These last two seasons have done their best, it seems, to force Cersei into the role of a one-dimensional, moustache-twirling villain. Even Jaime decides he can take no more, and he leaves her, even though she’s pregnant. I hope in-show Cersei didn’t feel half the humiliation in between seasons 7 and 8 that I did on her behalf. With the pregnancy out of the closet, rumours swirled throughout the fandom as much as the streets of King’s Landing. Is she really pregnant? What if it’s menopause instead (certainly possible, but a decidedly unflattering supposition for a woman only in her early 40s)? What if she was pregnant, but there was an off-screen miscarriage she hadn’t told anyone about?

Thank the Seven that bit of rage at the showrunners was avoided; that the pregnancy was real. Cersei was alone now, and friendless. Qyburn and the Mountain made good seconds, but she was lonely. She spent most of this last season at the window in the tower, staring out over her city. It’s all she has left. She did what she had to do, though—Euron Greyjoy may have been a poor substitute for her handsome brother, but she needed a public baby daddy, and he’ll do. Unlike Jaime, Cersei had known other lovers than her sibling. Her time with Robert Baratheon certainly got her used to enduring the touch of someone repellent. I hope she found this greasy, boasting pirate even a little bit pleasurable. From the tears that threatened to fall as he left her bedroom, I doubt it.
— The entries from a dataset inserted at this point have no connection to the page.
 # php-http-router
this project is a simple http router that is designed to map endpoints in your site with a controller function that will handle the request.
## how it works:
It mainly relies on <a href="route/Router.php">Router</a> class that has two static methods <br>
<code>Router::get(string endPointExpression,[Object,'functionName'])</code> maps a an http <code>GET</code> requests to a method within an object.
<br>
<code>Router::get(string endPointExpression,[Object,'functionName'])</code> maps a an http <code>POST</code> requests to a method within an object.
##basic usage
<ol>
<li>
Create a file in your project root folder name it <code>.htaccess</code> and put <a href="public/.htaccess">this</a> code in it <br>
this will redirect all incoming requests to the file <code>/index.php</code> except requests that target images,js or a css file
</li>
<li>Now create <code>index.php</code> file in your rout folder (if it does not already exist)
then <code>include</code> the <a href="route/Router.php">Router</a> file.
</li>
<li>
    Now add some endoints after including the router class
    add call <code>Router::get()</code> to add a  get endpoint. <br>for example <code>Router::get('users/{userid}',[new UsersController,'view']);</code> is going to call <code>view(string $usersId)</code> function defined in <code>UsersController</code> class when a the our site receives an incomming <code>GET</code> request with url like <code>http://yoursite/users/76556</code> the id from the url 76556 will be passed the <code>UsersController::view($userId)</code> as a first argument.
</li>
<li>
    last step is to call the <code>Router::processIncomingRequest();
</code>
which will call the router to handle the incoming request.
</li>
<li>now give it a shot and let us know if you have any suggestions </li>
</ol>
Jaime has gone north to help fight the army of the dead. He also unexpectedly wound up first knighting Brienne of Tarth, and then later, taking her virginity. The death of a perfectly good bro-ship? Maybe. From Brienne’s point of view, she had pined for Jaime for a long time, and he lost his hand defending her virginity, so it made sense for him to take it. For Jaime, who had never been with anybody but Cersei, drunken sex with Brienne was a backwards consummation devoutly to be wished. It was a statement to himself that he was truly over his sister. But when he sobered up, it was time for Brienne’s heartbreak, because Jaime was going home. He tried to fight it, he tried to change, he tried not to love Cersei. He was unsuccessful. Even though his sister is hateful, he knew  her to be his destiny.
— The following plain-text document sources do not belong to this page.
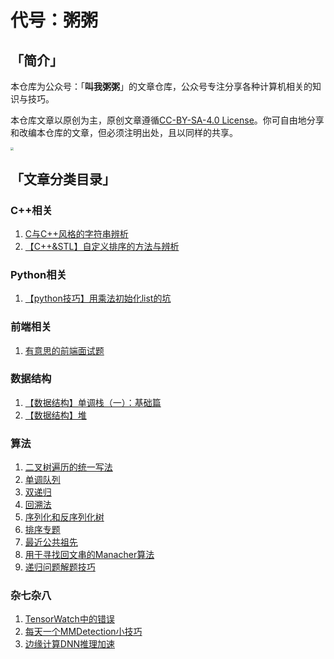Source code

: # 代号：粥粥

## 「简介」

本仓库为公众号：「**叫我粥粥**」的文章仓库，公众号专注分享各种计算机相关的知识与技巧。

本仓库文章以原创为主，原创文章遵循[CC-BY-SA-4.0 License](https://github.com/Mrliduanyang/zhouzhou/blob/main/LICENSE)。你可自由地分享和改编本仓库的文章，但必须注明出处，且以同样的共享。

<img src="https://gitee.com/molinchn/BlogImage/raw/master/img/gongzhonghaoerweima.png" style="zoom: 33%;" />

## 「文章分类目录」

### C++相关

1. [C与C++风格的字符串辨析](https://github.com/Mrliduanyang/zhouzhou/blob/main/C%2B%2B/C与C%2B%2B风格的字符串辨析.md)
2. [【C++&STL】自定义排序的方法与辨析](https://github.com/Mrliduanyang/zhouzhou/blob/main/C%2B%2B/[C%2B%2B%26STL]自定义排序的方法与辨析.md)

### Python相关

1. [【python技巧】用乘法初始化list的坑](https://github.com/Mrliduanyang/zhouzhou/blob/main/Python/用乘法初始化list的坑.md)

### 前端相关

1. [有意思的前端面试题](https://github.com/Mrliduanyang/zhouzhou/blob/main/前端/有意思的前端面试题.md)

### 数据结构

1. [【数据结构】单调栈（一）：基础篇](https://github.com/Mrliduanyang/zhouzhou/blob/main/数据结构/[数据结构]单调栈（一）：基础篇.md)
2. [【数据结构】堆](https://github.com/Mrliduanyang/zhouzhou/blob/main/数据结构/[数据结构]堆.md)

### 算法

1. [二叉树遍历的统一写法](https://github.com/Mrliduanyang/zhouzhou/blob/main/算法/二叉树遍历的统一写法.md)
2. [单调队列](https://github.com/Mrliduanyang/zhouzhou/blob/main/算法/单调队列.md)
3. [双递归](https://github.com/Mrliduanyang/zhouzhou/blob/main/算法/双递归.md)
4. [回溯法](https://github.com/Mrliduanyang/zhouzhou/blob/main/算法/回溯法.md)
5. [序列化和反序列化树](https://github.com/Mrliduanyang/zhouzhou/blob/main/算法/序列化和反序列化树.md)
6. [排序专题](https://github.com/Mrliduanyang/zhouzhou/blob/main/算法/排序专题.md)
7. [最近公共祖先](https://github.com/Mrliduanyang/zhouzhou/blob/main/算法/最近公共祖先.md)
8. [用于寻找回文串的Manacher算法](https://github.com/Mrliduanyang/zhouzhou/blob/main/算法/用于寻找回文串的Manacher算法.md)
9. [递归问题解题技巧](https://github.com/Mrliduanyang/zhouzhou/blob/main/算法/递归写法.md)

### 杂七杂八

1. [TensorWatch中的错误](https://github.com/Mrliduanyang/zhouzhou/blob/main/杂七杂八/TensorWatch中的错误.md)
2. [每天一个MMDetection小技巧](https://github.com/Mrliduanyang/zhouzhou/blob/main/杂七杂八/每天一个MMDetection小技巧.md)
3. [边缘计算DNN推理加速](https://github.com/Mrliduanyang/zhouzhou/blob/main/杂七杂八/边缘计算DNN推理加速.md)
When Jaime finally made his way back to King’s Landing, the city was under attack. The Lannister troops have tried to surrender, but Queen Daenerys was having none of that (and sorry, guys, but I saw that coming at least two years ago). They murdered her best friend last week (mercifully chopping her head off, as opposed to burning her alive). She was going to conquer them, even if nothing remained for her to rule but ashes. Cersei remained in the Red Keep, certain it would protect her as it always has done. She had fought all her life for this, to be the one in charge, and even though it was lonely and empty, she didn’t want to give it up. Finally, when forced to flee from the tower, stripped of her last two henchmen, she and Jaime reunited at last. They staggered toward each other, across the great map on the floor of the Seven Kingdoms. I exhaled.

It was beautiful and heartbreaking—her emotions flooded back into her face, and we practically saw her heart start to beat again. Jaime led her down into the temporary safety of the crypt, planning to whisk her off to Pentos. Tyrion hasn’t had the best ideas lately. The exit was blocked, hope was lost, and the dragon was coming. The Red Keep, her family’s prize and fortress, ultimately betrayed her, with its inability to keep her safe from the onslaught.
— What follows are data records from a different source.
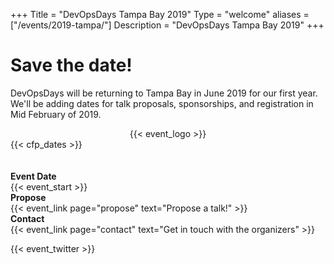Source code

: +++
Title = "DevOpsDays Tampa Bay 2019"
Type = "welcome"
aliases = ["/events/2019-tampa/"]
Description = "DevOpsDays Tampa Bay 2019"
+++

Save the date!
===

DevOpsDays will be returning to Tampa Bay in June 2019 for our first year. We'll be adding
dates for talk proposals, sponsorships, and registration in Mid February of 2019.

<div style="text-align:center;">
  {{< event_logo >}}
</div> 


<div class = "row" >
  <div class = "col-md-2">
    <strong></strong>
    
  </div>
  <div class = "col-md-8">
    {{< cfp_dates >}}
  </div>
</div>

<br>
<br>

<div class = "row">
  <div class = "col-md-2">
    <strong>Event Date</strong>
  </div>
  <div class = "col-md-8">
    {{< event_start >}}
  </div>
</div>




<!-- <div class = "row">
  <div class = "col-md-2">
    <strong>Location</strong>
  </div>
  <div class = "col-md-8">
    {{< event_location >}}
  </div>
</div> -->

<!-- <div class = "row">
  <div class = "col-md-2">
    <strong>Register</strong>
  </div>
  <div class = "col-md-8">
    {{< event_link page="registration" text="Register to attend the conference!" >}}
  </div>
</div> -->

<div class = "row">
  <div class = "col-md-2">
    <strong>Propose</strong>
  </div>
  <div class = "col-md-8">
    {{< event_link page="propose" text="Propose a talk!" >}}
  </div>
</div>

<!-- <div class = "row">
  <div class = "col-md-2">
    <strong>Program</strong>
  </div>
  <div class = "col-md-8">
    View the {{< event_link page="program" text="program." >}}
  </div>
</div> -->

<!-- <div class = "row">
  <div class = "col-md-2">
    <strong>Speakers</strong>
  </div>
  <div class = "col-md-8">
    Check out the {{< event_link page="speakers" text="speakers!" >}}
  </div>
</div> -->

<!-- <div class = "row">
  <div class = "col-md-2">
    <strong>Sponsors</strong>
  </div>
  <div class = "col-md-8">
    Sponsor information available in the early February 2019
  </div>
</div> -->

<div class = "row">
  <div class = "col-md-2">
    <strong>Contact</strong>
  </div>
  <div class = "col-md-8">
    {{< event_link page="contact" text="Get in touch with the organizers" >}}
  </div>
</div>

<!-- Uncomment if you added your city twitter name -->

{{< event_twitter >}}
Lots of people had lots of ideas on how Cersei ought to die. Certainly she wasn’t going to survive the series. Many thought Arya should kill her, or that Jaime should kill her and die in the process, in a Romeo/Juliet scenario that would not have been inappropriate. People clung to the idea of the prophecy, even though half the prophecy-type things on this show turn out to be red herrings. What happens instead was, to me, an act of mercy. I also happen to think this is very typical of George R. R. Martin, who enjoys thwarting his readers of the scenarios they think they should be getting. No one had the satisfaction of personally killing Cersei. For all the evil Cersei had done in her life, everyone believed that she deserved to be punished, and they felt cheated. But she was punished. The showrunners even made sure she wept before the end. She was going to die, and her unborn baby with her, and it was her last hope of being able to love anything ever again. But Jaime took her in his arms. As he had been saying to her their whole lives, he reminded her there is “nothing in the world but us”. He held her close, as the building crumbled and my tears fell.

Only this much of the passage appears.